(ORDO NEWS) — Whether humans domesticated the cat or whether it domesticated the human is still an open question.
But when exactly the masterful purrs began to live next to a person, genetics helped to clarify: it turned out that our fragile union has been at least ten thousand years old.
Different domestic animals began to live next to man at different times: first people domesticated dogs, then came the turn of pigs, sheep and goats, then cattle, and so on.
For a long time it was believed that the cat began to live next to a person relatively late and this influenced her “independent” behavior, as well as how easily these pets run wild and begin to hunt on their own.
However, a new study by geneticists from the University of Missouri (USA) showed that everything is not so simple: already ten thousand years ago, people who lived on the lands of the Fertile Crescent in the Middle East, switched to a sedentary lifestyle and, instead of hunting and gathering, began to grow plants.
Since the harvest inevitably attracted many hungry rodents, farmers needed protection from pests – and this service was provided to them by the first domesticated cats.
To determine when cats were domesticated, scientists collected and analyzed the DNA of cats in and around the Fertile Crescent, as well as in Europe, Asia and Africa, comparing about 200 different genetic markers.

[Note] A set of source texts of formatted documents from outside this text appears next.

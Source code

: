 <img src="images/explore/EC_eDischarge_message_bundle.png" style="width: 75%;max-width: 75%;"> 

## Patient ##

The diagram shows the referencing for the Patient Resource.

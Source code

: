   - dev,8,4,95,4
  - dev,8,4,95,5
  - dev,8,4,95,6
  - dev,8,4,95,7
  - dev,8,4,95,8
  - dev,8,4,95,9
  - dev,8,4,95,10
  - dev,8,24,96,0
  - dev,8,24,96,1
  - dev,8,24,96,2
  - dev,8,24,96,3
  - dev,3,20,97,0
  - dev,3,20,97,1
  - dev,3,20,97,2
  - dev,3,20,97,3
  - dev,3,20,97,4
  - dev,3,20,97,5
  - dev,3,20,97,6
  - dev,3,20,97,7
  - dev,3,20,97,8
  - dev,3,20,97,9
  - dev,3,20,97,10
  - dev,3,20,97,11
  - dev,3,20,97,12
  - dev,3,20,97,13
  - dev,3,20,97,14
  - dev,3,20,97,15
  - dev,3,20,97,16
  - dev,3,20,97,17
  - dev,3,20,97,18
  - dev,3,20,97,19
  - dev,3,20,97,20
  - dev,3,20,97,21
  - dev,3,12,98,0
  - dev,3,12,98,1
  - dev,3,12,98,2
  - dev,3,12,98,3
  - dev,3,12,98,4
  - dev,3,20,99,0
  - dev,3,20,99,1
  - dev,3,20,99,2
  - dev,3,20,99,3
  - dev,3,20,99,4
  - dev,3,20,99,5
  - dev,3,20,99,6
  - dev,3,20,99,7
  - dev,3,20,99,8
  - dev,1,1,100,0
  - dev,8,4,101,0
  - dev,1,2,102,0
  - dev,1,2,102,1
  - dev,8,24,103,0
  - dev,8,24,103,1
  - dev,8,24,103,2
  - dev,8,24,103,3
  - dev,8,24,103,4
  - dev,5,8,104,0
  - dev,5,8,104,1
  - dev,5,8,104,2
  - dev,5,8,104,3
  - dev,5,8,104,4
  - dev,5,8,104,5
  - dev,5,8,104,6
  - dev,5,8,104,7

They were especially interested in microsatellites – repetitive stretches of DNA that rapidly accumulate mutations and reflect genetic changes in cat populations over the past hundreds of years – and single nucleotide polymorphisms that reflect millennia-old history.
By studying and comparing data on both markers, geneticists have been able to reconstruct the history of domestic cats.
It turned out that if people domesticated horses and livestock repeatedly in different parts of the world, then cats, apparently, were first domesticated in the Fertile Crescent, after which they followed people in their worldwide distribution.
Now, of course, the genetic composition of cats in Western Europe is very different from that in southern Asia, but all of them, despite long isolation and interbreeding with local wild cat species, originate from the same root.
Studying the genetics and origins of cats is useful not only in terms of clarifying human history. For example, many genetic defects are observed in both cats and humans, so the results obtained on these animals may be useful for treating humans – and vice versa.
For example, scientists are now working on ways to treat polycystic kidney disease , which affects several million people and almost 38 percent of all Persian cats in existence.